Long sleeves and long trousers: check. Sturdy walking boots: check. Rain jacket: check. Trousers tucked into socks: check. Walking sticks: check. And so we dived into the Bwindi Impenetrable Forest on an expedition like none we had experienced before. We were looking for the Nkuringo family of mountain gorillas and I was bursting with excitement of seeing real live gorillas in the wild.
The night before the trek, we had travelled to a nearby village where local children had entertained us in the evening with traditional song and dance and we had walked around the village marvelling at the landscape as we were right on the edge of Bwindi Forest. It was mountainous terrain covered in dense forest, so many shades of green that I never imagined.
Early in the morning we headed to the ranger station. We wove around the mountain roads as breathtaking vistas presented themselves at every turn. One of our group commented “It’s like heaven on earth” and that was it for me: Belinda Carlisle’s song plagued me for the rest of the day!

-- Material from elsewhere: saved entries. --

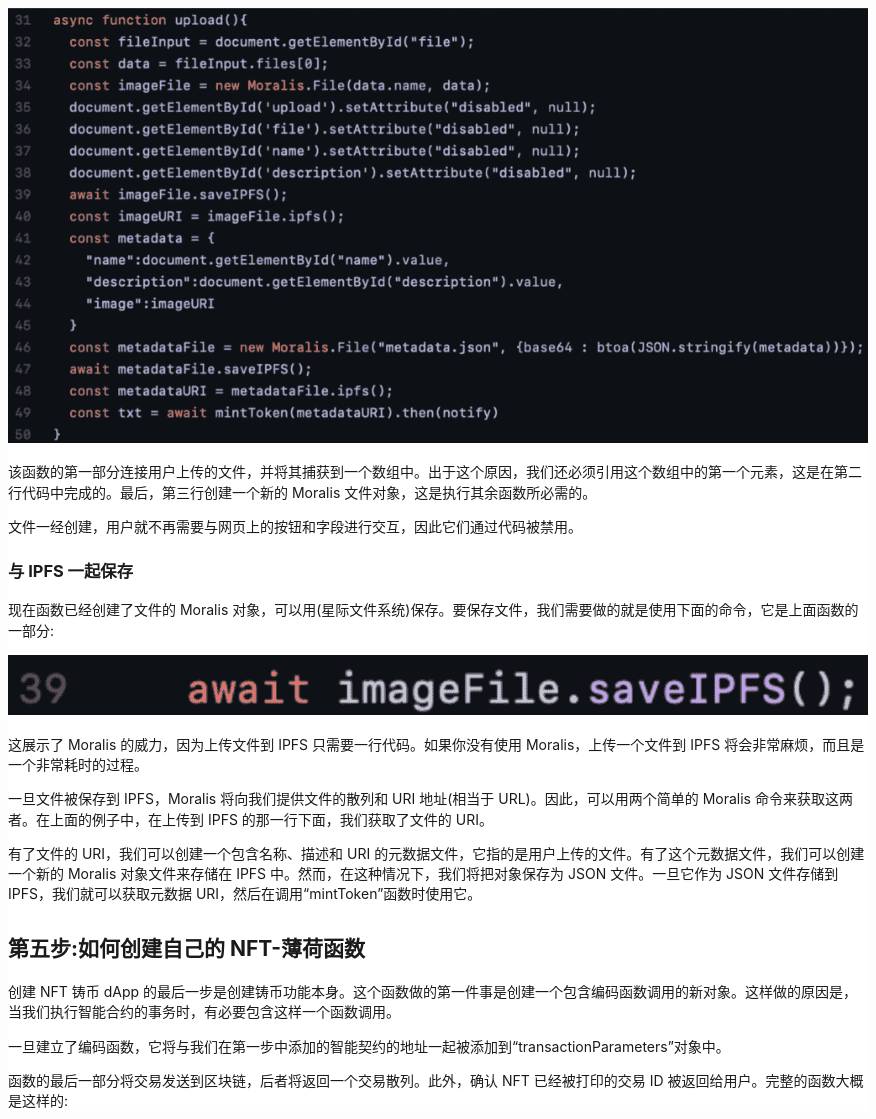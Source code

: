 ![](img/e58036269976ef2ff23318c9cdaeb891.png)

该函数的第一部分连接用户上传的文件，并将其捕获到一个数组中。出于这个原因，我们还必须引用这个数组中的第一个元素，这是在第二行代码中完成的。最后，第三行创建一个新的 Moralis 文件对象，这是执行其余函数所必需的。

文件一经创建，用户就不再需要与网页上的按钮和字段进行交互，因此它们通过代码被禁用。

### 与 IPFS 一起保存

现在函数已经创建了文件的 Moralis 对象，可以用[](https://moralis.io/what-is-ipfs-interplanetary-file-system/)(星际文件系统)保存。要保存文件，我们需要做的就是使用下面的命令，它是上面函数的一部分:

![](img/017794e7977bdbfc237ff42427d78b16.png)

这展示了 Moralis 的威力，因为上传文件到 IPFS 只需要一行代码。如果你没有使用 Moralis，上传一个文件到 IPFS 将会非常麻烦，而且是一个非常耗时的过程。

一旦文件被保存到 IPFS，Moralis 将向我们提供文件的散列和 URI 地址(相当于 URL)。因此，可以用两个简单的 Moralis 命令来获取这两者。在上面的例子中，在上传到 IPFS 的那一行下面，我们获取了文件的 URI。

有了文件的 URI，我们可以创建一个包含名称、描述和 URI 的元数据文件，它指的是用户上传的文件。有了这个元数据文件，我们可以创建一个新的 Moralis 对象文件来存储在 IPFS 中。然而，在这种情况下，我们将把对象保存为 JSON 文件。一旦它作为 JSON 文件存储到 IPFS，我们就可以获取元数据 URI，然后在调用“mintToken”函数时使用它。

## 第五步:如何创建自己的 NFT-薄荷函数

创建 NFT 铸币 dApp 的最后一步是创建铸币功能本身。这个函数做的第一件事是创建一个包含编码函数调用的新对象。这样做的原因是，当我们执行智能合约的事务时，有必要包含这样一个函数调用。

一旦建立了编码函数，它将与我们在第一步中添加的智能契约的地址一起被添加到“transactionParameters”对象中。

函数的最后一部分将交易发送到区块链，后者将返回一个交易散列。此外，确认 NFT 已经被打印的交易 ID 被返回给用户。完整的函数大概是这样的:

When I wasn’t being Belinda Carlisle, I had moments where I thought that this must be how David Livingstone, Henry Stanley, John Speke and all the other explorers who wandered this continent throughout the 1800s must have experienced Africa. Of course gorillas don’t care for marked trails in the forest and so after about an hour of comfortable walking we diverted off the trail and into the forest proper. As we beat our way through the bush, fording streams, dodging safari ants, trying not to get caught by prickly trees, and slipping through mud I was glad of the walking stick, which I have to admit I thought at first was a bit of a contrivance.
After a couple of hours the pace slowed and we realised that we were close to the gorilla family. Our moods quietened immediately and we were led into a …. I can’t call it a clearing, but it was as much of a clearing as Bwindi would offer. There were gorillas all around us in the trees. We were entertained by a baby gorilla swinging from vines and generally being a pest to mum. Then a massive silverback ambled into the view and sat under a tree approximately 15 metres away. A younger silverback also decided to come closer to check us out. He sat very close and looked wistfully at the sky, as if wondering if it would rain later. And indeed it did – a brief shower just on top of us. It was a gorilla in the tree overhead relieving itself. A little bit gross, but how many of my friends back home could say they’ve been pee-ed on by a mountain gorilla?!
There was one moment that made us all hold our breath, when the larger silverback rose from his place under the tree and walked towards the younger silverback. We wondered if we were going to witness a fight for alpha status or if he was going to come and swat at us. He passed by us not two metres away and the rangers told us to hold our ground; you should never run away from a gorilla. But he paid us no mind and nor his younger counterpart, he just kept walking and disappeared into the forest. An anti-climax sure, but these animals are big and I wasn’t keen to see them fight each other or us.
After an hour with the gorillas our time was up and we began the trek back to the ranger station full of stories about how a massive King Kong-sized gorilla had eyed us off and we were seconds away from fighting for supremacy in the tribe. Or that the baby gorilla had almost touched us. And so it goes when you have an incredible experience but still feel the need to talk it up.
Gorilla permits in Uganda cost US$600 per person and in Rwanda US$750. Only six permits per gorilla family are issued each day and in Uganda there are only eight habituated families, so it is wise to book early to avoid disappointment. The trekking times vary according to where the gorillas are on any day. The trek I did was about four hours (two hours to the gorillas and two back) while our friends went to another family the same day and took six hours. On the other hand, we had a group who drove back down the road a bit after the briefing at the ranger station, then walked for twenty minutes before coming across the gorillas. It is very random and you cannot really request a short trek or a long trek – it’s up to the gorillas. But it is such a magical experience that the hardship of the trek is over-run in your memories by being so close to these incredible animals. If you find yourself in East Africa, it is well-worth making the journey to western Uganda and seeing the mountain gorillas.